:: EXERCISE DETAILS ::
Please restate the records below word for word, leaving out every picture.

:: TASK MATERIAL ::
☆ ☆ ☆ ☆

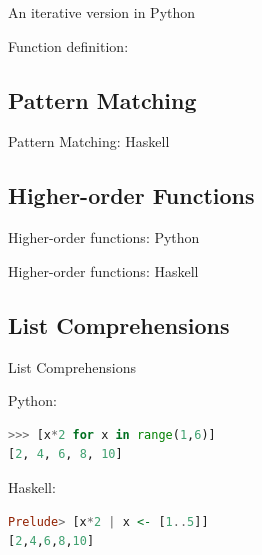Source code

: \documentclass{beamer}
\begin{document}
\begin{frame}{An iterative version in Python}

Function definition:
  
\end{frame}

\subsection{Pattern Matching}

\begin{frame}{Pattern Matching: Haskell}

  

\end{frame}

\subsection{Higher-order Functions}

\begin{frame}{Higher-order functions: Python}

  

\end{frame}

\begin{frame}{Higher-order functions: Haskell}

  

\end{frame}


\subsection{List Comprehensions}

\begin{frame}[fragile]{List Comprehensions}

Python:
  \begin{lstlisting}[language=Python]
>>> [x*2 for x in range(1,6)]
[2, 4, 6, 8, 10]
  \end{lstlisting}

Haskell:
  \begin{lstlisting}[language=Haskell]
Prelude> [x*2 | x <- [1..5]]
[2,4,6,8,10]
  \end{lstlisting}

\end{frame}
\end{document}
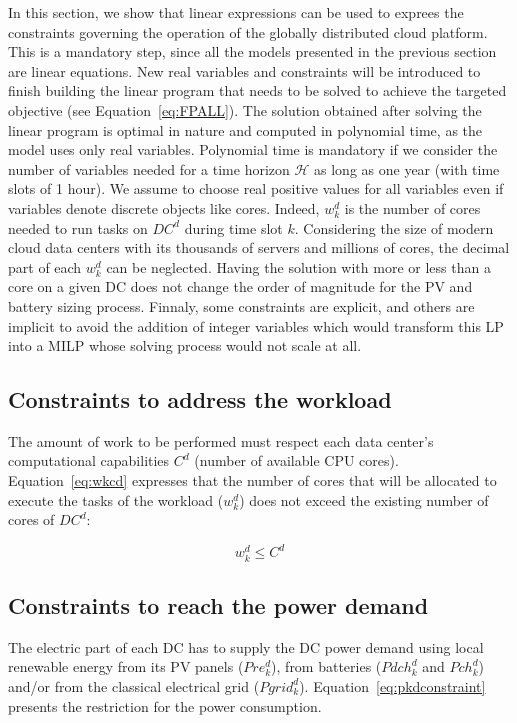 In this section, we show that linear expressions can be used to exprees the constraints governing the operation of the globally distributed cloud platform. This is a mandatory step, since all the models presented in the previous section are linear equations. New real variables and constraints will be introduced to finish building the linear program that needs to be solved to achieve the targeted objective (see Equation~\eqref{eq:FPALL}). The solution obtained after solving the linear program is optimal in nature and computed in polynomial time, as the model uses only real variables. Polynomial time is mandatory if we consider the number of variables needed for a time horizon $\mathcal{H}$ as long as one year (with time slots of 1 hour). We assume to choose real positive values for all variables even if variables denote discrete objects like cores. Indeed, $w_k^d$ is the number of cores needed to run tasks on $DC^d$ during time slot $k$. Considering the size of modern cloud data centers with its thousands of servers and millions of cores, the decimal part of each $w_k^d$ can be neglected. Having the solution with more or less than a core on a given DC does not change the order of magnitude for the PV and battery sizing process. Finnaly, some constraints are explicit, and others are implicit to avoid the addition of integer variables which would transform this LP into a MILP whose solving process would not scale at all.


\subsection{Constraints to address the workload}

The amount of work to be performed must respect each data center's computational capabilities $C^d$ (number of available CPU cores). Equation~\eqref{eq:wkcd} expresses that the number of cores that will be allocated to execute the tasks of the workload ($w_k^d$) does not exceed the existing number of cores of $DC^d$:

\begin{equation}\label{eq:wkcd}
    w_k^d \leq C^d
\end{equation}


\subsection{Constraints to reach the power demand}

The electric part of each DC has to supply the DC power demand using local renewable energy from its PV panels ($Pre_k^d$), from batteries ($Pdch_k^d$ and $Pch_k^d$) and/or from the classical electrical grid ($Pgrid_k^d$). Equation~\eqref{eq:pkdconstraint} presents the restriction for the power consumption.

☆ ☆ ☆ ☆

:: RESPONSE AREA ::
Source code

: \documentclass{beamer}
\begin{document}
\begin{frame}{An iterative version in Python}

Function definition:
  
\end{frame}

\subsection{Pattern Matching}

\begin{frame}{Pattern Matching: Haskell}

  

\end{frame}

\subsection{Higher-order Functions}

\begin{frame}{Higher-order functions: Python}

  

\end{frame}

\begin{frame}{Higher-order functions: Haskell}

  

\end{frame}


\subsection{List Comprehensions}

\begin{frame}[fragile]{List Comprehensions}

Python:
  \begin{lstlisting}[language=Python]
>>> [x*2 for x in range(1,6)]
[2, 4, 6, 8, 10]
  \end{lstlisting}

Haskell:
  \begin{lstlisting}[language=Haskell]
Prelude> [x*2 | x <- [1..5]]
[2,4,6,8,10]
  \end{lstlisting}

\end{frame}
\end{document}
 In this section, we show that linear expressions can be used to exprees the constraints governing the operation of the globally distributed cloud platform. This is a mandatory step, since all the models presented in the previous section are linear equations. New real variables and constraints will be introduced to finish building the linear program that needs to be solved to achieve the targeted objective (see Equation~\eqref{eq:FPALL}). The solution obtained after solving the linear program is optimal in nature and computed in polynomial time, as the model uses only real variables. Polynomial time is mandatory if we consider the number of variables needed for a time horizon $\mathcal{H}$ as long as one year (with time slots of 1 hour). We assume to choose real positive values for all variables even if variables denote discrete objects like cores. Indeed, $w_k^d$ is the number of cores needed to run tasks on $DC^d$ during time slot $k$. Considering the size of modern cloud data centers with its thousands of servers and millions of cores, the decimal part of each $w_k^d$ can be neglected. Having the solution with more or less than a core on a given DC does not change the order of magnitude for the PV and battery sizing process. Finnaly, some constraints are explicit, and others are implicit to avoid the addition of integer variables which would transform this LP into a MILP whose solving process would not scale at all.


\subsection{Constraints to address the workload}

The amount of work to be performed must respect each data center's computational capabilities $C^d$ (number of available CPU cores). Equation~\eqref{eq:wkcd} expresses that the number of cores that will be allocated to execute the tasks of the workload ($w_k^d$) does not exceed the existing number of cores of $DC^d$:

\begin{equation}\label{eq:wkcd}
    w_k^d \leq C^d
\end{equation}


\subsection{Constraints to reach the power demand}

The electric part of each DC has to supply the DC power demand using local renewable energy from its PV panels ($Pre_k^d$), from batteries ($Pdch_k^d$ and $Pch_k^d$) and/or from the classical electrical grid ($Pgrid_k^d$). Equation~\eqref{eq:pkdconstraint} presents the restriction for the power consumption.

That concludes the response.